+++ DATA PROVIDED +++

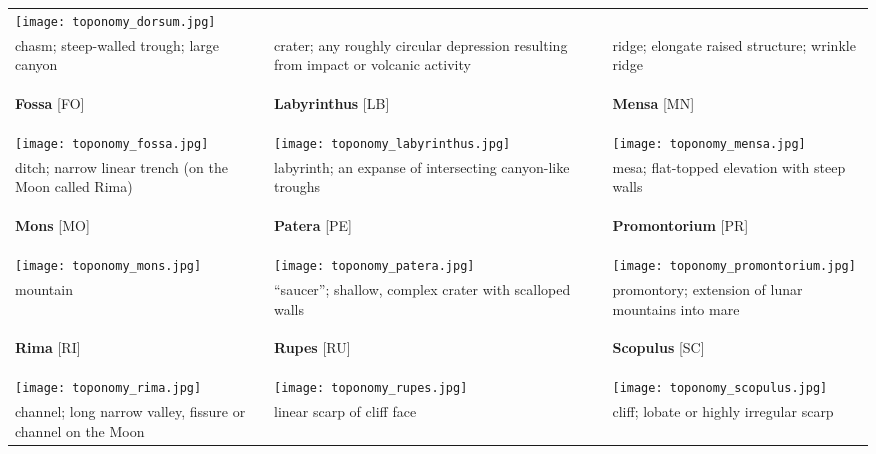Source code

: \begin{longtable}{p{45mm}|p{45mm}|p{45mm}}
\texttt{[image: toponomy\_dorsum.jpg]} \\
chasm; steep-walled trough; large canyon & crater; any roughly circular depression resulting from impact or volcanic activity & ridge; elongate raised structure; wrinkle ridge \\\midrule
\begin{center}\textbf{Fossa} [FO]\end{center} & \begin{center}\textbf{Labyrinthus} [LB]\end{center} & \begin{center}\textbf{Mensa} [MN]\end{center} \\
\texttt{[image: toponomy\_fossa.jpg]} & 
\texttt{[image: toponomy\_labyrinthus.jpg]} & 
\texttt{[image: toponomy\_mensa.jpg]} \\
ditch; narrow linear trench (on the Moon called Rima) & labyrinth; an expanse of intersecting  canyon-like troughs & mesa; flat-topped elevation with steep walls \\\midrule
\begin{center}\textbf{Mons} [MO]\end{center} & \begin{center}\textbf{Patera} [PE]\end{center} & \begin{center}\textbf{Promontorium} [PR]\end{center} \\
\texttt{[image: toponomy\_mons.jpg]} & 
\texttt{[image: toponomy\_patera.jpg]} & 
\texttt{[image: toponomy\_promontorium.jpg]} \\
mountain & ``saucer''; shallow, complex crater with scalloped walls & promontory; extension of lunar mountains into mare \\\midrule
\begin{center}\textbf{Rima} [RI]\end{center} & \begin{center}\textbf{Rupes} [RU]\end{center} & \begin{center}\textbf{Scopulus} [SC]\end{center} \\ 
\texttt{[image: toponomy\_rima.jpg]} & 
\texttt{[image: toponomy\_rupes.jpg]} & 
\texttt{[image: toponomy\_scopulus.jpg]} \\
channel; long narrow valley, fissure or channel on the Moon & linear scarp of cliff face & cliff; lobate or highly irregular scarp \\\midrule

\end{longtable}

+++

### [WHAT YOU SHOULD DO]
Using the records above, count how many lines include the word "texttt", and reply only with that figure.

### [TASK RESULT]
10